UConn at the Cutting Edge of Human Performance

NBC Universal, Inc.

If you ask Dr. Elaine Lee where the human body's limit are, it's immediately clear you've asked her the wrong question.

“Maybe the question to ask is not where's the limit," the UConn Human Performance Laboratory Director says, "it's just let's keep going. Right? How far can we go?"

There's a good chance it's a lot farther, thanks to the cutting research at the top-rated lab, where Dr. Lee and her team are on a quest to understand how people bounce back after exposure to stress.

“I'm so curious about psychologically, emotionally and physically resilient people," the former UConn athlete and now associate professor says. "What makes them that way? How can we do that? How can we achieve that? How can we all strive for that? Are there things that are manipulable that we can do to achieve what we're seeing at the Olympics every night?"

One of the innovations helping athletes achieve even more than ever before is personalization.

Lee says the future in sports training is figuring out exactly what an athlete needs to eat, or drink, and when. That, combined with monitoring a person's biochemistry in real-time to know when they're ready to train and when they need to rest could bring about a performance revolution.
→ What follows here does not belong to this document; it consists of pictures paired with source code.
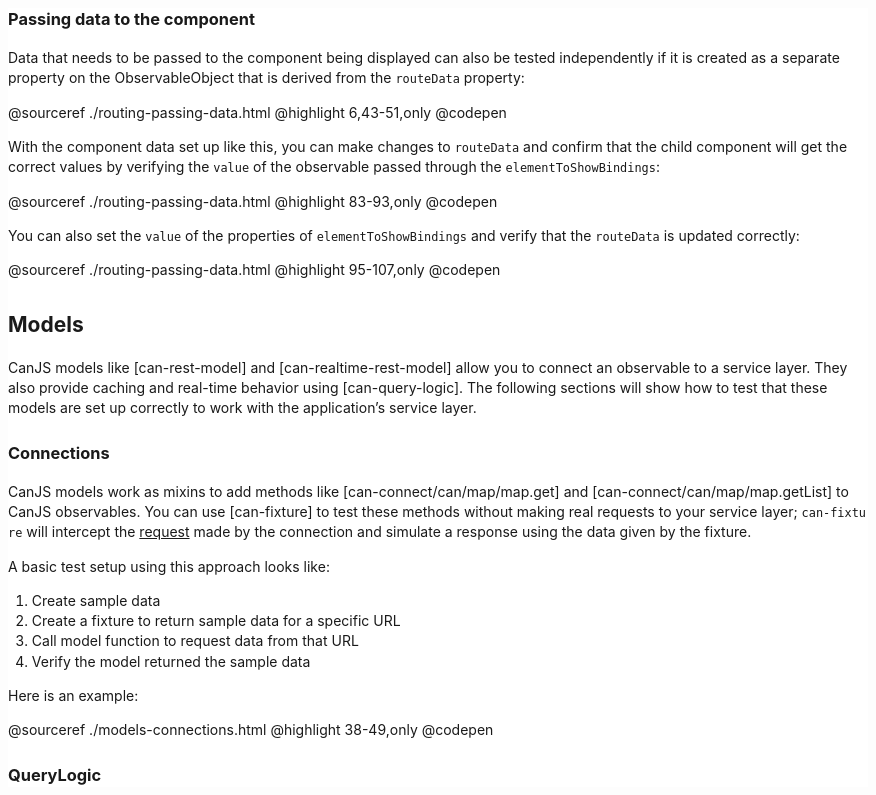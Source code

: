 ### Passing data to the component

Data that needs to be passed to the component being displayed can also be tested independently if it is created as a separate property on the ObservableObject that is derived from the `routeData` property:

@sourceref ./routing-passing-data.html
@highlight 6,43-51,only
@codepen

With the component data set up like this, you can make changes to `routeData` and confirm that the child component will get the correct values by verifying the `value` of the observable passed through the `elementToShowBindings`:

@sourceref ./routing-passing-data.html
@highlight 83-93,only
@codepen

You can also set the `value` of the properties of `elementToShowBindings` and verify that the `routeData` is updated correctly:

@sourceref ./routing-passing-data.html
@highlight 95-107,only
@codepen

## Models

CanJS models like [can-rest-model] and [can-realtime-rest-model] allow you to connect an observable to a service layer. They also provide caching and real-time behavior using [can-query-logic]. The following sections will show how to test that these models are set up correctly to work with the application’s service layer.

### Connections

CanJS models work as mixins to add methods like [can-connect/can/map/map.get] and [can-connect/can/map/map.getList] to CanJS observables. You can use [can-fixture] to test these methods without making real requests to your service layer; `can-fixture` will intercept the [request](https://developer.mozilla.org/en-US/docs/Web/API/XMLHttpRequest) made by the connection and simulate a response using the data given by the fixture.

A basic test setup using this approach looks like:

1. Create sample data
2. Create a fixture to return sample data for a specific URL
3. Call model function to request data from that URL
4. Verify the model returned the sample data

Here is an example:

@sourceref ./models-connections.html
@highlight 38-49,only
@codepen

### QueryLogic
Thanks to high-tech wearable devices being developed with the help of biomedical engineers it may all be possible thanks to something as low tech as sweat.

“Uconn is really at the cutting edge of that and saying 'hey, let's take another look at sweat' and there are teams that have approached us to say 'we can do this with sweat?' and our answer is yes."

Lee adds the lab also has an exclusive contract with an unnamed NFL team this season.

The hope is fine-tuning every aspect of training, nutrition, and recovery will ultimately lead to fewer injuries, longer careers, and more record-breaking performances.

Exercise produces oxidative stress in the body, so the lab is also studying antioxidants like aronia berry and blackcurrant. It turns out, Lee says, there are results showing promise for improving bone density in older women, which means athletes are not the only ones who stand to benefit from the innovations being developed in Storrs.